━━━━━ MATERIAL FOR THIS EXERCISE
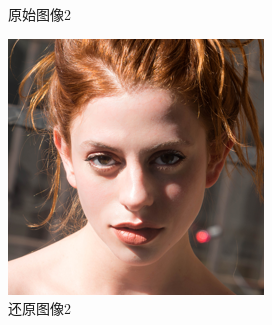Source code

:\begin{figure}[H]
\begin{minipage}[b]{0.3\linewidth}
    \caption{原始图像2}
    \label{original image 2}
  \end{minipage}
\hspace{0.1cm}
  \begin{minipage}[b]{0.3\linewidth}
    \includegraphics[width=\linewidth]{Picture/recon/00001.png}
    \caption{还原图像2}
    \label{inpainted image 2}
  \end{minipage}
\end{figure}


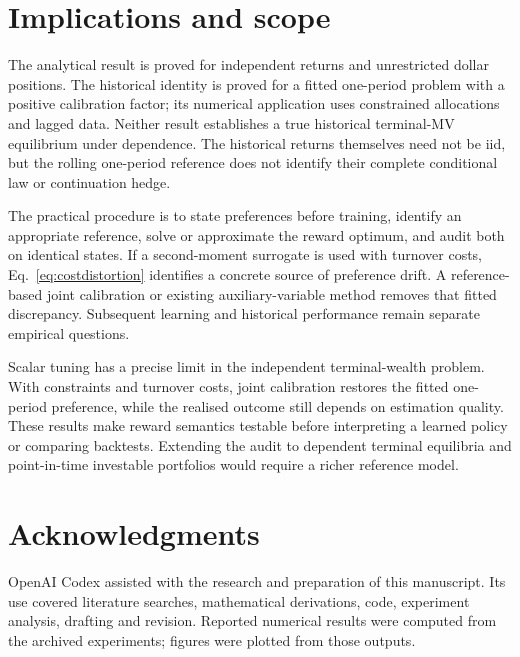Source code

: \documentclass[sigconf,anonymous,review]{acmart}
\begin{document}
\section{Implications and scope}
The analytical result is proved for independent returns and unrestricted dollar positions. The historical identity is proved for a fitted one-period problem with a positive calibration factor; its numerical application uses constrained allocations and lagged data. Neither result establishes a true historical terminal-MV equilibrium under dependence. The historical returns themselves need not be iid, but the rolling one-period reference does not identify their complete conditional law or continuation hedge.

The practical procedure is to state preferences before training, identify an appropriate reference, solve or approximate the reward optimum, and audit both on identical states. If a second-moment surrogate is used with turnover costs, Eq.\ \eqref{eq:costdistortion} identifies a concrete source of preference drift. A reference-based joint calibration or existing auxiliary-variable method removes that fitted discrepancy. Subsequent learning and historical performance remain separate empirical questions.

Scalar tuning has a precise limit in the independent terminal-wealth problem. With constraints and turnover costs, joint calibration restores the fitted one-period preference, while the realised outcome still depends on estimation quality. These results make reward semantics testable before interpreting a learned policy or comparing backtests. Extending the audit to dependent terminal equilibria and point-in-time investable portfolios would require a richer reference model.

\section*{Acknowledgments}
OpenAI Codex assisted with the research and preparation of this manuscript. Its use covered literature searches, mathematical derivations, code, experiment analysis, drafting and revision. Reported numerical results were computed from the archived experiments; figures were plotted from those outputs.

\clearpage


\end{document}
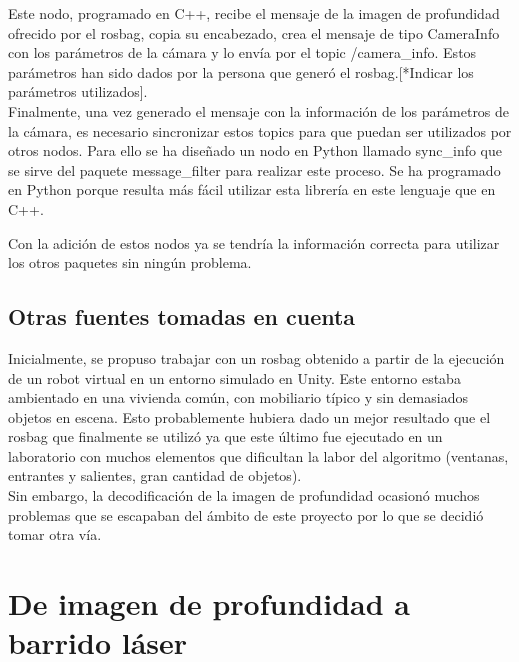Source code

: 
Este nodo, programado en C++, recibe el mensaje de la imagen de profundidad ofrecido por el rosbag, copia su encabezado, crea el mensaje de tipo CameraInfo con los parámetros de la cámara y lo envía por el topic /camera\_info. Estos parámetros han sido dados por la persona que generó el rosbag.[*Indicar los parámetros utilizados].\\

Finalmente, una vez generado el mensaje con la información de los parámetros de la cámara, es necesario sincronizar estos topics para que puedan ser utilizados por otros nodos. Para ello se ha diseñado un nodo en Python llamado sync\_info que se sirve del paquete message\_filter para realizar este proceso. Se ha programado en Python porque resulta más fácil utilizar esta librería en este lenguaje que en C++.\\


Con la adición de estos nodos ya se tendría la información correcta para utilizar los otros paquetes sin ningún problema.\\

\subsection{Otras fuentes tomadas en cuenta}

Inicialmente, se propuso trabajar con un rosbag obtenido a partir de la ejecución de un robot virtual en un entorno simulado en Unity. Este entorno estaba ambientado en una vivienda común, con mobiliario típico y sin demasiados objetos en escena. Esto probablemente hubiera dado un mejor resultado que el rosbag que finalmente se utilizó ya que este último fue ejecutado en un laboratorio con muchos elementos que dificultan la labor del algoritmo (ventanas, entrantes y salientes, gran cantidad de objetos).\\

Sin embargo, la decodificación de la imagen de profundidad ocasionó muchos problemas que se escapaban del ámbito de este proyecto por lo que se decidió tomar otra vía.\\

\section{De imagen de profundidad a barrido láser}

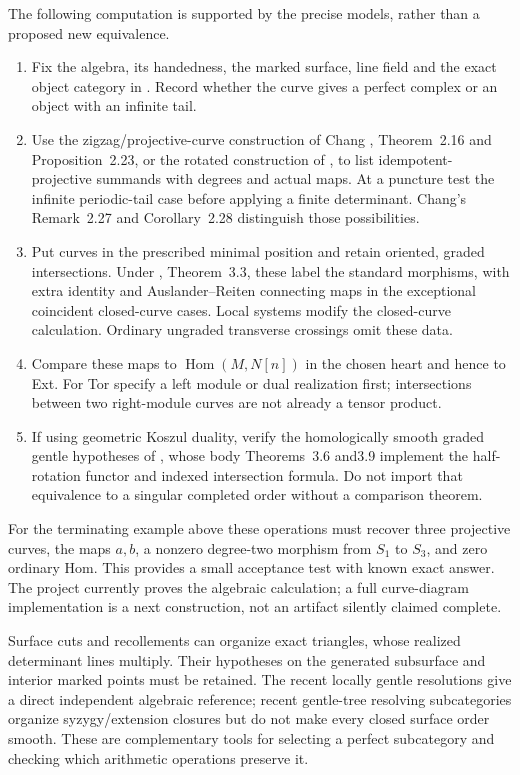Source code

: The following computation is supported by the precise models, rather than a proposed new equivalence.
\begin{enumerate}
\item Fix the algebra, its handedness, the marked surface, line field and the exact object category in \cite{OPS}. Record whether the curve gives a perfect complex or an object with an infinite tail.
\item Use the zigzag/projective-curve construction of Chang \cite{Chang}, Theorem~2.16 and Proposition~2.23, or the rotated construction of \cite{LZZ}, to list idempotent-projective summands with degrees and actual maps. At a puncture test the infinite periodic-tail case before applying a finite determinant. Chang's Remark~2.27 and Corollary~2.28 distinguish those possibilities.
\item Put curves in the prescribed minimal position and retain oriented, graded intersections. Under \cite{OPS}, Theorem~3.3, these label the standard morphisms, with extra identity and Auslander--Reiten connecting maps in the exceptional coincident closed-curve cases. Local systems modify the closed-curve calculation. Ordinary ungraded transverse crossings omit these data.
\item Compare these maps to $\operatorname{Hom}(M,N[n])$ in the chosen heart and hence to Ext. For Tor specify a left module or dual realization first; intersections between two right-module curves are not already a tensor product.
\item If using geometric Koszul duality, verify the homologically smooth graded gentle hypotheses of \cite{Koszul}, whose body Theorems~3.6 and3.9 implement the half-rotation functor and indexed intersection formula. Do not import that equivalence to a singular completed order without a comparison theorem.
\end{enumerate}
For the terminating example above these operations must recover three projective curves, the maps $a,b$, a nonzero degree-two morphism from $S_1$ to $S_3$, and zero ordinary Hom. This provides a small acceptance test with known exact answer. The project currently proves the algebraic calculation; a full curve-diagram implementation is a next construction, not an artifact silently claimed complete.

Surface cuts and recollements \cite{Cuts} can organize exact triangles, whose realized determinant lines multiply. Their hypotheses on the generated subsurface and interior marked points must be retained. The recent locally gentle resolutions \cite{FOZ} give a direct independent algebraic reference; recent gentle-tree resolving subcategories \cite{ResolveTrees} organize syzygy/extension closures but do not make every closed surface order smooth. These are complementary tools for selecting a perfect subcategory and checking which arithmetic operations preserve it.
━━━━━━━━━━
TASK PROMPT — Give every record again without changing a word. Exclude the pictures.

SOLUTION BELOW —
Source code

:\begin{figure}[H]
\begin{minipage}[b]{0.3\linewidth}
    \caption{原始图像2}
    \label{original image 2}
  \end{minipage}
\hspace{0.1cm}
  \begin{minipage}[b]{0.3\linewidth}
    \includegraphics[width=\linewidth]{Picture/recon/00001.png}
    \caption{还原图像2}
    \label{inpainted image 2}
  \end{minipage}
\end{figure}


Source code

: \documentclass[sigconf,anonymous,review]{acmart}
\begin{document}
\section{Implications and scope}
The analytical result is proved for independent returns and unrestricted dollar positions. The historical identity is proved for a fitted one-period problem with a positive calibration factor; its numerical application uses constrained allocations and lagged data. Neither result establishes a true historical terminal-MV equilibrium under dependence. The historical returns themselves need not be iid, but the rolling one-period reference does not identify their complete conditional law or continuation hedge.

The practical procedure is to state preferences before training, identify an appropriate reference, solve or approximate the reward optimum, and audit both on identical states. If a second-moment surrogate is used with turnover costs, Eq.\ \eqref{eq:costdistortion} identifies a concrete source of preference drift. A reference-based joint calibration or existing auxiliary-variable method removes that fitted discrepancy. Subsequent learning and historical performance remain separate empirical questions.

Scalar tuning has a precise limit in the independent terminal-wealth problem. With constraints and turnover costs, joint calibration restores the fitted one-period preference, while the realised outcome still depends on estimation quality. These results make reward semantics testable before interpreting a learned policy or comparing backtests. Extending the audit to dependent terminal equilibria and point-in-time investable portfolios would require a richer reference model.

\section*{Acknowledgments}
OpenAI Codex assisted with the research and preparation of this manuscript. Its use covered literature searches, mathematical derivations, code, experiment analysis, drafting and revision. Reported numerical results were computed from the archived experiments; figures were plotted from those outputs.

\clearpage


\end{document}
Source code

: 
Este nodo, programado en C++, recibe el mensaje de la imagen de profundidad ofrecido por el rosbag, copia su encabezado, crea el mensaje de tipo CameraInfo con los parámetros de la cámara y lo envía por el topic /camera\_info. Estos parámetros han sido dados por la persona que generó el rosbag.[*Indicar los parámetros utilizados].\\

Finalmente, una vez generado el mensaje con la información de los parámetros de la cámara, es necesario sincronizar estos topics para que puedan ser utilizados por otros nodos. Para ello se ha diseñado un nodo en Python llamado sync\_info que se sirve del paquete message\_filter para realizar este proceso. Se ha programado en Python porque resulta más fácil utilizar esta librería en este lenguaje que en C++.\\


Con la adición de estos nodos ya se tendría la información correcta para utilizar los otros paquetes sin ningún problema.\\

\subsection{Otras fuentes tomadas en cuenta}

Inicialmente, se propuso trabajar con un rosbag obtenido a partir de la ejecución de un robot virtual en un entorno simulado en Unity. Este entorno estaba ambientado en una vivienda común, con mobiliario típico y sin demasiados objetos en escena. Esto probablemente hubiera dado un mejor resultado que el rosbag que finalmente se utilizó ya que este último fue ejecutado en un laboratorio con muchos elementos que dificultan la labor del algoritmo (ventanas, entrantes y salientes, gran cantidad de objetos).\\

Sin embargo, la decodificación de la imagen de profundidad ocasionó muchos problemas que se escapaban del ámbito de este proyecto por lo que se decidió tomar otra vía.\\

\section{De imagen de profundidad a barrido láser}

Source code

: The following computation is supported by the precise models, rather than a proposed new equivalence.
\begin{enumerate}
\item Fix the algebra, its handedness, the marked surface, line field and the exact object category in \cite{OPS}. Record whether the curve gives a perfect complex or an object with an infinite tail.
\item Use the zigzag/projective-curve construction of Chang \cite{Chang}, Theorem~2.16 and Proposition~2.23, or the rotated construction of \cite{LZZ}, to list idempotent-projective summands with degrees and actual maps. At a puncture test the infinite periodic-tail case before applying a finite determinant. Chang's Remark~2.27 and Corollary~2.28 distinguish those possibilities.
\item Put curves in the prescribed minimal position and retain oriented, graded intersections. Under \cite{OPS}, Theorem~3.3, these label the standard morphisms, with extra identity and Auslander--Reiten connecting maps in the exceptional coincident closed-curve cases. Local systems modify the closed-curve calculation. Ordinary ungraded transverse crossings omit these data.
\item Compare these maps to $\operatorname{Hom}(M,N[n])$ in the chosen heart and hence to Ext. For Tor specify a left module or dual realization first; intersections between two right-module curves are not already a tensor product.
\item If using geometric Koszul duality, verify the homologically smooth graded gentle hypotheses of \cite{Koszul}, whose body Theorems~3.6 and3.9 implement the half-rotation functor and indexed intersection formula. Do not import that equivalence to a singular completed order without a comparison theorem.
\end{enumerate}
For the terminating example above these operations must recover three projective curves, the maps $a,b$, a nonzero degree-two morphism from $S_1$ to $S_3$, and zero ordinary Hom. This provides a small acceptance test with known exact answer. The project currently proves the algebraic calculation; a full curve-diagram implementation is a next construction, not an artifact silently claimed complete.

Surface cuts and recollements \cite{Cuts} can organize exact triangles, whose realized determinant lines multiply. Their hypotheses on the generated subsurface and interior marked points must be retained. The recent locally gentle resolutions \cite{FOZ} give a direct independent algebraic reference; recent gentle-tree resolving subcategories \cite{ResolveTrees} organize syzygy/extension closures but do not make every closed surface order smooth. These are complementary tools for selecting a perfect subcategory and checking which arithmetic operations preserve it.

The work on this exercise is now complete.